Excerpted data:
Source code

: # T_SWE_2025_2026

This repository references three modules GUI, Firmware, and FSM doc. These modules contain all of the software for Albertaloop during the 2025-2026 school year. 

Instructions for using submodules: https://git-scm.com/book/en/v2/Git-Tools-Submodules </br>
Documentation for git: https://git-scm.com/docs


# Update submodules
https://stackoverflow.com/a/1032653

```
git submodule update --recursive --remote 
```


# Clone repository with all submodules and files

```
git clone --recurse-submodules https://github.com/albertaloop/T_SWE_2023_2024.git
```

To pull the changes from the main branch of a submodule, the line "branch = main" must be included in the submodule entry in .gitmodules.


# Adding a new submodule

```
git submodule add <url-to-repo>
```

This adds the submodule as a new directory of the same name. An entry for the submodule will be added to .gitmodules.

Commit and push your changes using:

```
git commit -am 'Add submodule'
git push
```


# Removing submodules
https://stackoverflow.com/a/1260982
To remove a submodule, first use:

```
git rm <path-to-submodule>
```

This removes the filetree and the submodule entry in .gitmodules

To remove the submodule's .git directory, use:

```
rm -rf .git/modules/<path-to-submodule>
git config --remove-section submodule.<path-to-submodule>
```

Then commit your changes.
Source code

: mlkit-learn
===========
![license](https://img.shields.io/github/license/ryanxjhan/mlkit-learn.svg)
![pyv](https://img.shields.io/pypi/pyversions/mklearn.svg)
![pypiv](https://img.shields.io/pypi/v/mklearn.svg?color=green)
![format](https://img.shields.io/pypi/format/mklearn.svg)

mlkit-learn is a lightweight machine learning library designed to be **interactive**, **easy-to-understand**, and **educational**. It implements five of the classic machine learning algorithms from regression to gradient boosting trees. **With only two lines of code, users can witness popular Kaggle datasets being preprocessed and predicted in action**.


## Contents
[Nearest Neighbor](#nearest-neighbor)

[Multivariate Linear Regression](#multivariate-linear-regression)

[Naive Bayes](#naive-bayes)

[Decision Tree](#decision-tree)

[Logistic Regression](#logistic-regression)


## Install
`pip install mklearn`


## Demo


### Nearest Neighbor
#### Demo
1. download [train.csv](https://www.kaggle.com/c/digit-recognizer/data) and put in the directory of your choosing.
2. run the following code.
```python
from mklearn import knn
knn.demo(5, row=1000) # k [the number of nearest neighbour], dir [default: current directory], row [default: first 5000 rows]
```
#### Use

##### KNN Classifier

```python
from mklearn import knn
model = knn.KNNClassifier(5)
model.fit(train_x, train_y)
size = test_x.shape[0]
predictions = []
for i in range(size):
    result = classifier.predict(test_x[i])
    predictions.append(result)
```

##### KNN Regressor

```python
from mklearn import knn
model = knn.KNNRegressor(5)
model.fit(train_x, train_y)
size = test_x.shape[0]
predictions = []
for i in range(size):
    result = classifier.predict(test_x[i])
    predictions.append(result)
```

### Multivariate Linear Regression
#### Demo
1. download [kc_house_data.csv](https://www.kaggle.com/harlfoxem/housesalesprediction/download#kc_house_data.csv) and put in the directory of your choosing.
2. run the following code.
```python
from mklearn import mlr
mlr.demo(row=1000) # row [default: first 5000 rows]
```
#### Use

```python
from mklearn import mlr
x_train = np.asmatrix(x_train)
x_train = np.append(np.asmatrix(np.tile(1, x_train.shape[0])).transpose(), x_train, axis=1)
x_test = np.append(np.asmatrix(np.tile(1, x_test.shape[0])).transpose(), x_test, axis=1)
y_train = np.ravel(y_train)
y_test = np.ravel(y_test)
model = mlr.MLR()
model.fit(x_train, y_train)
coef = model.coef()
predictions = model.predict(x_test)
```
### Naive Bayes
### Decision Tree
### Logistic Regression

---

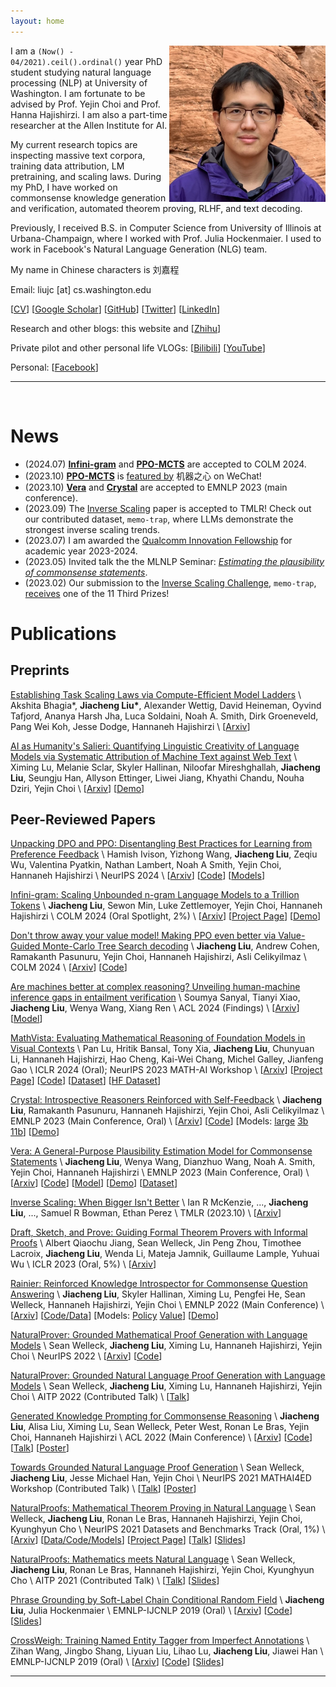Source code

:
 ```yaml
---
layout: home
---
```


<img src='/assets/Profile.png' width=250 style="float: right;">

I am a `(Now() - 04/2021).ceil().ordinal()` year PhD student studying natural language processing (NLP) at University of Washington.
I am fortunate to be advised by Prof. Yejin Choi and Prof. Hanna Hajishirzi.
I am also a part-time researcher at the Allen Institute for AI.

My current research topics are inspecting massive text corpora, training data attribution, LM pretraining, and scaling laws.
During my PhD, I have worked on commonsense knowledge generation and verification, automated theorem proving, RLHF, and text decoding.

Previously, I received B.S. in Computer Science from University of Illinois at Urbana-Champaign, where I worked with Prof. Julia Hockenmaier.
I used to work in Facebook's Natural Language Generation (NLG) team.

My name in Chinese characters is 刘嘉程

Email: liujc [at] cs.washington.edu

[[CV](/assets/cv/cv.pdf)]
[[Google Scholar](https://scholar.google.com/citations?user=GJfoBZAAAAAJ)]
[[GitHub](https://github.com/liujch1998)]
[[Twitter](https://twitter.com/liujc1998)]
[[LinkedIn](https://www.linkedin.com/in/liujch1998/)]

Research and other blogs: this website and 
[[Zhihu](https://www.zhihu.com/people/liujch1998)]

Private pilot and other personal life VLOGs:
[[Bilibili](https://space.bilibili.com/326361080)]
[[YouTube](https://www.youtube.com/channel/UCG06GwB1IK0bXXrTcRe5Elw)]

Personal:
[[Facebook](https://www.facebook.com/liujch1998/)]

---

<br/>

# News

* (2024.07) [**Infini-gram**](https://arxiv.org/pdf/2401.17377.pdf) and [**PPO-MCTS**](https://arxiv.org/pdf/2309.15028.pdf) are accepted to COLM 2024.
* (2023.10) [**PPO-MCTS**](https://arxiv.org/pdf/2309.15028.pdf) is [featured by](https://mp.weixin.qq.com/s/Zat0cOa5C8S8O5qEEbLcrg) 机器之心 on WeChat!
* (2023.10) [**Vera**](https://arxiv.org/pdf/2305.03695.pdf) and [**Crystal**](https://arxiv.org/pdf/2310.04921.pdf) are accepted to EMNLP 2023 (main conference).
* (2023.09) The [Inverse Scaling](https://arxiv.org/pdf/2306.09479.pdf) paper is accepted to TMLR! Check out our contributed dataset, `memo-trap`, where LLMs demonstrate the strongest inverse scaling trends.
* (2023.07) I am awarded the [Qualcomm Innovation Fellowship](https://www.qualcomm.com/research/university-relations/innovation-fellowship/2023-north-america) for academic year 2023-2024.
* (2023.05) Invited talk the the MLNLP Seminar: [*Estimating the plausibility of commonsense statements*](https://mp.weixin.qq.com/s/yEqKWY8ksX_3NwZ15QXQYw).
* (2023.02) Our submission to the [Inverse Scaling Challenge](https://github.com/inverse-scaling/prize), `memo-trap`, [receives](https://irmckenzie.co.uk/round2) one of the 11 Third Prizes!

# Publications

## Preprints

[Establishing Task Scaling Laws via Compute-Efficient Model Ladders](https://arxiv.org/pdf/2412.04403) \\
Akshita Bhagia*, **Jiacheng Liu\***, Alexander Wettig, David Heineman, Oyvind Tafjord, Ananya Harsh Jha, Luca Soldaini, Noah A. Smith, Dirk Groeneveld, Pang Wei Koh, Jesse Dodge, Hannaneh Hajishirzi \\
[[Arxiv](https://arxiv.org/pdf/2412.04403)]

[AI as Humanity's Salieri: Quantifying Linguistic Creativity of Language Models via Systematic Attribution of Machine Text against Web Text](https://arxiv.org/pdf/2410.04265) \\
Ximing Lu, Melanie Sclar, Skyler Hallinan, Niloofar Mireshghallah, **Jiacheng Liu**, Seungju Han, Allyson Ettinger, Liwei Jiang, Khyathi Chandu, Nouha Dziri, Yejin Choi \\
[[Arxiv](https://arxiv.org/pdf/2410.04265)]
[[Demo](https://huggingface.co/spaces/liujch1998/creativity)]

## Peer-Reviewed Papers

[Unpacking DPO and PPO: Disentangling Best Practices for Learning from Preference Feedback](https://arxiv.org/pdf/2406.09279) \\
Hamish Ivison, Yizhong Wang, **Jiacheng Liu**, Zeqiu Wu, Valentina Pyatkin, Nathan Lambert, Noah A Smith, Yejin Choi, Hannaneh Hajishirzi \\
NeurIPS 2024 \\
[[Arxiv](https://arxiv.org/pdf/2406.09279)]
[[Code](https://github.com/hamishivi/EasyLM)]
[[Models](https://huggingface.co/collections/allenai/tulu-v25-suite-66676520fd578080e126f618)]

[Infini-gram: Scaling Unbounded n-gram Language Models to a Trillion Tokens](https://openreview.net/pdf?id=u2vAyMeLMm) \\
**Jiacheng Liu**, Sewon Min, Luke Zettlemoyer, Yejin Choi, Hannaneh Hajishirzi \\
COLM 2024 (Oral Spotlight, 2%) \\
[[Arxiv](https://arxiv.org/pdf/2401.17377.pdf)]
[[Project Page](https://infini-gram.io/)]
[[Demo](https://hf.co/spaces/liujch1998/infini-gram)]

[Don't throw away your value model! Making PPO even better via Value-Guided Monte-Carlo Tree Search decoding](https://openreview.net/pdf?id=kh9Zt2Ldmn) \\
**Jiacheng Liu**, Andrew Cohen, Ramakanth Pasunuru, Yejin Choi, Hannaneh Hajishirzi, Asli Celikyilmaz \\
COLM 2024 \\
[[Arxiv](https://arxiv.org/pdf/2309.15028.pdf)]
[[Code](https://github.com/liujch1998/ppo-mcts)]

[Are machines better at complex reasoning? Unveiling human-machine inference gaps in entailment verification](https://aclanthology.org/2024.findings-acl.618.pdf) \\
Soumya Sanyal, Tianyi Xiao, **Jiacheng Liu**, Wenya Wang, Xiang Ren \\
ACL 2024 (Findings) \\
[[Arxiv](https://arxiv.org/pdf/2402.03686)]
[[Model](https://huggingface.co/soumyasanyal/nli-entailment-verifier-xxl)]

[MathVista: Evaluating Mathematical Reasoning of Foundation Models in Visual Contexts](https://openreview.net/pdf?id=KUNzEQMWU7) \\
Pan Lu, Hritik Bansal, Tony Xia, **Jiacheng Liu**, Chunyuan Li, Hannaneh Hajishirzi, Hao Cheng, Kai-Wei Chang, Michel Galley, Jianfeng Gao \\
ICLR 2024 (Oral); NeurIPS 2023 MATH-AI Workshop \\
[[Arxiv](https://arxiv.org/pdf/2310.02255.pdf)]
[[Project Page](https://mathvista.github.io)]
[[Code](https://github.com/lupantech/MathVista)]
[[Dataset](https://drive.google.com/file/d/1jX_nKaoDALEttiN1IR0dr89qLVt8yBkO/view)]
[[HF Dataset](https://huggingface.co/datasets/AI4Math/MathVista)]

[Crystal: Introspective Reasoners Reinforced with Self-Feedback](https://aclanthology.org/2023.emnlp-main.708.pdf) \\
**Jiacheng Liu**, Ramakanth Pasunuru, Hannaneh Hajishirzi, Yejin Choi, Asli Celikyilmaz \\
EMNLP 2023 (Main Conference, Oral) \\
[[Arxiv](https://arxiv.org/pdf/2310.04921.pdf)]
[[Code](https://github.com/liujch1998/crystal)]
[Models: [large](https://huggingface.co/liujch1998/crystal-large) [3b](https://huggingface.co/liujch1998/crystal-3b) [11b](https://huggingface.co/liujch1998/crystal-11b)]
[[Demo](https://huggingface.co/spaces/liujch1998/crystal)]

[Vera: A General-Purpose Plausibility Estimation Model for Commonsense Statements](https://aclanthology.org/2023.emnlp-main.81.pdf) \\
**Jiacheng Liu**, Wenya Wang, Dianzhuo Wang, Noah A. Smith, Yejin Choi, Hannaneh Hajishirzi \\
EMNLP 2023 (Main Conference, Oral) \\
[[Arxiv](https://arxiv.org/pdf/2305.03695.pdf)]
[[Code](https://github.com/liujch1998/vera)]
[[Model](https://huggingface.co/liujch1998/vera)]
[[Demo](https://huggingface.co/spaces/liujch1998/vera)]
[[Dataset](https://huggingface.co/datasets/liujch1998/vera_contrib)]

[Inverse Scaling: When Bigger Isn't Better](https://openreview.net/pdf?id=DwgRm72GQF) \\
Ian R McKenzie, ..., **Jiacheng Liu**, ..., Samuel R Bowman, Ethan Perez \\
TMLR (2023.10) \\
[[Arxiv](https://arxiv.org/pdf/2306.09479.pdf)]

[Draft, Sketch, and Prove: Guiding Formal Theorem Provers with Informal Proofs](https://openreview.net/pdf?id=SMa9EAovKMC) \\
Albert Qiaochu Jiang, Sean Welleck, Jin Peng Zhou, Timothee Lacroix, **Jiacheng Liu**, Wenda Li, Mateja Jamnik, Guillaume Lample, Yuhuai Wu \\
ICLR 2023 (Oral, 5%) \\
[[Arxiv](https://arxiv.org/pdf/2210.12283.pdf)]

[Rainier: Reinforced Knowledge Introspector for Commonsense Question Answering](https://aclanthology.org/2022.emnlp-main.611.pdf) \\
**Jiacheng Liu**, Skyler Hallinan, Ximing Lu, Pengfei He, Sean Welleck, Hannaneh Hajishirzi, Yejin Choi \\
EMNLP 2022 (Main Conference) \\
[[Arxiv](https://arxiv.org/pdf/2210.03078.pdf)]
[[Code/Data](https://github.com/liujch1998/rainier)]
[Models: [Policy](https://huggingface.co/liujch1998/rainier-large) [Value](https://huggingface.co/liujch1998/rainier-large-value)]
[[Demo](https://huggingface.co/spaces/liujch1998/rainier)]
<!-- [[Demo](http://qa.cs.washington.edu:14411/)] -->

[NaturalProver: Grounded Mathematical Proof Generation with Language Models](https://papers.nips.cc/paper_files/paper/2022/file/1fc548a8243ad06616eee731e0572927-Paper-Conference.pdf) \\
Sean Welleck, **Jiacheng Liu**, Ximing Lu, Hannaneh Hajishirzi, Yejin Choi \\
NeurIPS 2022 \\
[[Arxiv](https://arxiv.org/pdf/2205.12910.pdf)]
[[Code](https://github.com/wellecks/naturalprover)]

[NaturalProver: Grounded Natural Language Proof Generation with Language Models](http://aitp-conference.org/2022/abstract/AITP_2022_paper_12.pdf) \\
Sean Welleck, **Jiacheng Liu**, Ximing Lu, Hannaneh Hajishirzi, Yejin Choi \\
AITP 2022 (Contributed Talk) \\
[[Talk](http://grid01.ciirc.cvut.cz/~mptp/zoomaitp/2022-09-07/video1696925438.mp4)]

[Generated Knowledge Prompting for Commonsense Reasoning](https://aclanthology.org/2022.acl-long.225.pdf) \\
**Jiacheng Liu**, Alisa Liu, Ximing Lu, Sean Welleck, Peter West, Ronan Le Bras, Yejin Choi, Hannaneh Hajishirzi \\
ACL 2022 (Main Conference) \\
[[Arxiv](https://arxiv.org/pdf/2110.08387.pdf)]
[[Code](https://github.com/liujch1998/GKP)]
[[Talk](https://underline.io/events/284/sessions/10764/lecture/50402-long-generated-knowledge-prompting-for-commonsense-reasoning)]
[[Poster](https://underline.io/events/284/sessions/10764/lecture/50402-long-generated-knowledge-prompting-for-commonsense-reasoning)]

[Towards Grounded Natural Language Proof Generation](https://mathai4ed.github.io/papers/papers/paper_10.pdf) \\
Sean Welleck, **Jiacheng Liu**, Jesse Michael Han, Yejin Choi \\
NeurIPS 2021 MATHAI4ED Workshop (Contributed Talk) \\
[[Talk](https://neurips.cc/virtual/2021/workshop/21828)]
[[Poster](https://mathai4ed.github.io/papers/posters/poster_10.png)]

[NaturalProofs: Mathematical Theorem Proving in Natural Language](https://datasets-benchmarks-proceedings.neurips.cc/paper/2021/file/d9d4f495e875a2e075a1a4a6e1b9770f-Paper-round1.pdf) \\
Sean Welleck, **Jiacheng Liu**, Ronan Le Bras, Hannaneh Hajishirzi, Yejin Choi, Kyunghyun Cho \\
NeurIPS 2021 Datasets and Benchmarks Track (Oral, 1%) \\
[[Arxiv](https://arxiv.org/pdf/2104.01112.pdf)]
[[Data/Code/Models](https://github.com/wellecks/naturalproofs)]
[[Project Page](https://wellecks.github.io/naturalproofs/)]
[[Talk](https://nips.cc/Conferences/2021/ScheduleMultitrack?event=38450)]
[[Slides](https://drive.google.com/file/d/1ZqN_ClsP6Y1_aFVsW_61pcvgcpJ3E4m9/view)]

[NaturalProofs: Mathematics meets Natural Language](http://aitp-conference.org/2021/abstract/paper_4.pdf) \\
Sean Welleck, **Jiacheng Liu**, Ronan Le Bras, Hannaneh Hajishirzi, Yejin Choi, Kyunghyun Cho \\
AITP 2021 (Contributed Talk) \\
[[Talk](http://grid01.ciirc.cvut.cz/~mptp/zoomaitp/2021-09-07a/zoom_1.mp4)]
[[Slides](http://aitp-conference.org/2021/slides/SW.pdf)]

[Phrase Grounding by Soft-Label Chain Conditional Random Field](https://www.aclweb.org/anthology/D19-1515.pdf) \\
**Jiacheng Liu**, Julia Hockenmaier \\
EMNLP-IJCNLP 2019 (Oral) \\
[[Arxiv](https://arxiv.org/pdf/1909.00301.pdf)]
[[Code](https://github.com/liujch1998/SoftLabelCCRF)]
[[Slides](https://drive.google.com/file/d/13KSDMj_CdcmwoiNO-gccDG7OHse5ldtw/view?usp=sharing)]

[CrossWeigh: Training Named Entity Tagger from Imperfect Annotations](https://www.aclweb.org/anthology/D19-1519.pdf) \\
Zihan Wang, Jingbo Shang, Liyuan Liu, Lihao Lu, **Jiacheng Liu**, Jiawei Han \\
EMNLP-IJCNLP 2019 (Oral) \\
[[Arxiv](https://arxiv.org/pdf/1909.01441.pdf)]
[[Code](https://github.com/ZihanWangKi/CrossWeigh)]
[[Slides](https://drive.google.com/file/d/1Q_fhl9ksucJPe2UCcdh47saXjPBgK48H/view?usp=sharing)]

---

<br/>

--

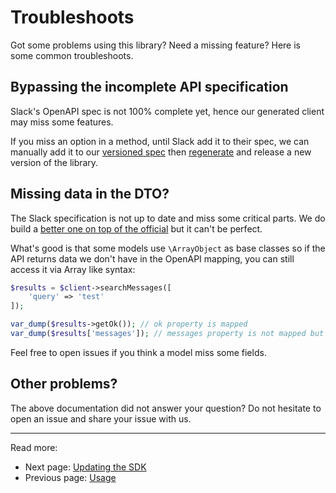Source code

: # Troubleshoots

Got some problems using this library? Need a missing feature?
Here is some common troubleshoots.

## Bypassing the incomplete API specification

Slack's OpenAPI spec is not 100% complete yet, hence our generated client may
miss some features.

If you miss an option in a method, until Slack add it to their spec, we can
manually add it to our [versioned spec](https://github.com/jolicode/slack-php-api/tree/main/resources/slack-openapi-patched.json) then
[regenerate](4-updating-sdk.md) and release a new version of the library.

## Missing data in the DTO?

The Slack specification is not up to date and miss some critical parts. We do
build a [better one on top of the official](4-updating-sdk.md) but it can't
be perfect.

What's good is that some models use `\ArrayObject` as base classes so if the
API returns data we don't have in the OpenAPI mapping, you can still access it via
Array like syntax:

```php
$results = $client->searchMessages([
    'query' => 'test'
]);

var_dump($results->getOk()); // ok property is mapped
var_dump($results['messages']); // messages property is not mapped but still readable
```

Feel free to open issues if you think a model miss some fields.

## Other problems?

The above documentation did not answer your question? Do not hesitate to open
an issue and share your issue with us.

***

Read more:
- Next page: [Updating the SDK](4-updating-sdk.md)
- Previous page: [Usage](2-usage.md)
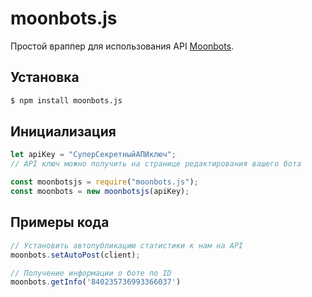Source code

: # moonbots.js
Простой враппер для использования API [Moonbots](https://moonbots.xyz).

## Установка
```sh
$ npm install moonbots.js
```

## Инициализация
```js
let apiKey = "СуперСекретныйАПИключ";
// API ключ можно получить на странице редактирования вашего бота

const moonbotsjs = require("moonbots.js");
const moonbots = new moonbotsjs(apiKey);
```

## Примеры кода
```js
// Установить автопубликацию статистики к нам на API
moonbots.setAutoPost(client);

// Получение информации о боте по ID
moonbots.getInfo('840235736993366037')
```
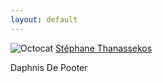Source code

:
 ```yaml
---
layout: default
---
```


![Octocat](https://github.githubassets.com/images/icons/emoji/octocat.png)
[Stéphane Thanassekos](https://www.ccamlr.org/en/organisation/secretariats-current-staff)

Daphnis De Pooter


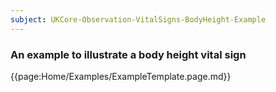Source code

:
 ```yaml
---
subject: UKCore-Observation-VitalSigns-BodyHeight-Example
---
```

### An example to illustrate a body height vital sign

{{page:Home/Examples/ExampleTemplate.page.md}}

About this exercise: Reproduce every line in the data that has the word "axis" in it.

Exercise output:
x_train = np.append(np.asmatrix(np.tile(1, x_train.shape[0])).transpose(), x_train, axis=1)
x_test = np.append(np.asmatrix(np.tile(1, x_test.shape[0])).transpose(), x_test, axis=1)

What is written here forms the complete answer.